Task: Without including any pictures, write out the data below exactly.

Dataset entries:
***

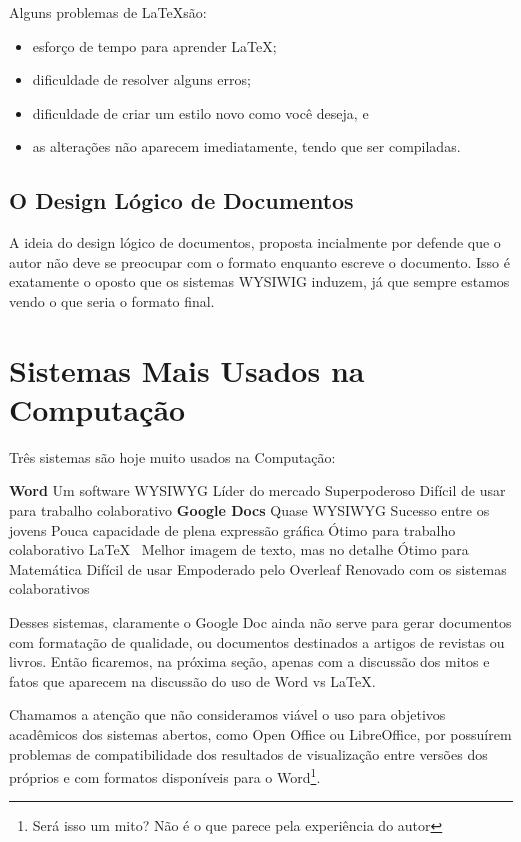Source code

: Alguns problemas de \LaTeX são:
\begin{itemize}
    \item esforço de tempo para aprender \LaTeX;
    \item dificuldade de resolver alguns erros;
    \item dificuldade de criar um estilo novo como você deseja, e
    \item as alterações não aparecem imediatamente, tendo que ser compiladas.
\end{itemize}


\subsection{O Design Lógico de Documentos}

A ideia do design lógico de documentos, proposta incialmente por \textcite{Reid:1980} defende que o autor não deve se preocupar
com o formato enquanto escreve o documento. Isso é exatamente o 
oposto que os sistemas WYSIWIG induzem, já que sempre estamos
vendo o que seria o formato final. 

\section{Sistemas Mais Usados na Computação}

Três sistemas são hoje muito usados na Computação:
    \begin{outline}
    \1 \textbf{Word}
    \2 Um software WYSIWYG
    \2 Líder do mercado
    \2 Superpoderoso
    \2 Difícil de usar para trabalho colaborativo
    \1 \textbf{Google Docs}
    \2 Quase WYSIWYG
    \2 Sucesso entre os  jovens
    \2 Pouca capacidade de plena expressão gráfica
    \2 Ótimo para trabalho colaborativo
    \1 \LaTeX\
    \2 Melhor imagem de texto, mas no detalhe
    \2 Ótimo para Matemática
    \2 Difícil de usar
    \2 Empoderado pelo Overleaf
    \2 Renovado com os sistemas colaborativos
\end{outline}

Desses sistemas, claramente o Google Doc ainda não serve para gerar documentos com formatação de qualidade, ou documentos destinados a artigos de revistas ou livros. Então ficaremos, na próxima seção, apenas com a discussão dos mitos e fatos que aparecem na discussão do uso de Word vs \LaTeX.

Chamamos a atenção que não consideramos viável o uso para objetivos acadêmicos dos sistemas abertos, como Open Office ou LibreOffice, por possuírem problemas de compatibilidade dos resultados de visualização entre versões dos próprios e com formatos disponíveis para o Word\footnote{Será isso um mito? Não é o que parece pela experiência do autor}.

***

Answer to this exercise:
Source code

: Alguns problemas de \LaTeX são:
\begin{itemize}
    \item esforço de tempo para aprender \LaTeX;
    \item dificuldade de resolver alguns erros;
    \item dificuldade de criar um estilo novo como você deseja, e
    \item as alterações não aparecem imediatamente, tendo que ser compiladas.
\end{itemize}


\subsection{O Design Lógico de Documentos}

A ideia do design lógico de documentos, proposta incialmente por \textcite{Reid:1980} defende que o autor não deve se preocupar
com o formato enquanto escreve o documento. Isso é exatamente o 
oposto que os sistemas WYSIWIG induzem, já que sempre estamos
vendo o que seria o formato final. 

\section{Sistemas Mais Usados na Computação}

Três sistemas são hoje muito usados na Computação:
    \begin{outline}
    \1 \textbf{Word}
    \2 Um software WYSIWYG
    \2 Líder do mercado
    \2 Superpoderoso
    \2 Difícil de usar para trabalho colaborativo
    \1 \textbf{Google Docs}
    \2 Quase WYSIWYG
    \2 Sucesso entre os  jovens
    \2 Pouca capacidade de plena expressão gráfica
    \2 Ótimo para trabalho colaborativo
    \1 \LaTeX\
    \2 Melhor imagem de texto, mas no detalhe
    \2 Ótimo para Matemática
    \2 Difícil de usar
    \2 Empoderado pelo Overleaf
    \2 Renovado com os sistemas colaborativos
\end{outline}

Desses sistemas, claramente o Google Doc ainda não serve para gerar documentos com formatação de qualidade, ou documentos destinados a artigos de revistas ou livros. Então ficaremos, na próxima seção, apenas com a discussão dos mitos e fatos que aparecem na discussão do uso de Word vs \LaTeX.

Chamamos a atenção que não consideramos viável o uso para objetivos acadêmicos dos sistemas abertos, como Open Office ou LibreOffice, por possuírem problemas de compatibilidade dos resultados de visualização entre versões dos próprios e com formatos disponíveis para o Word\footnote{Será isso um mito? Não é o que parece pela experiência do autor}.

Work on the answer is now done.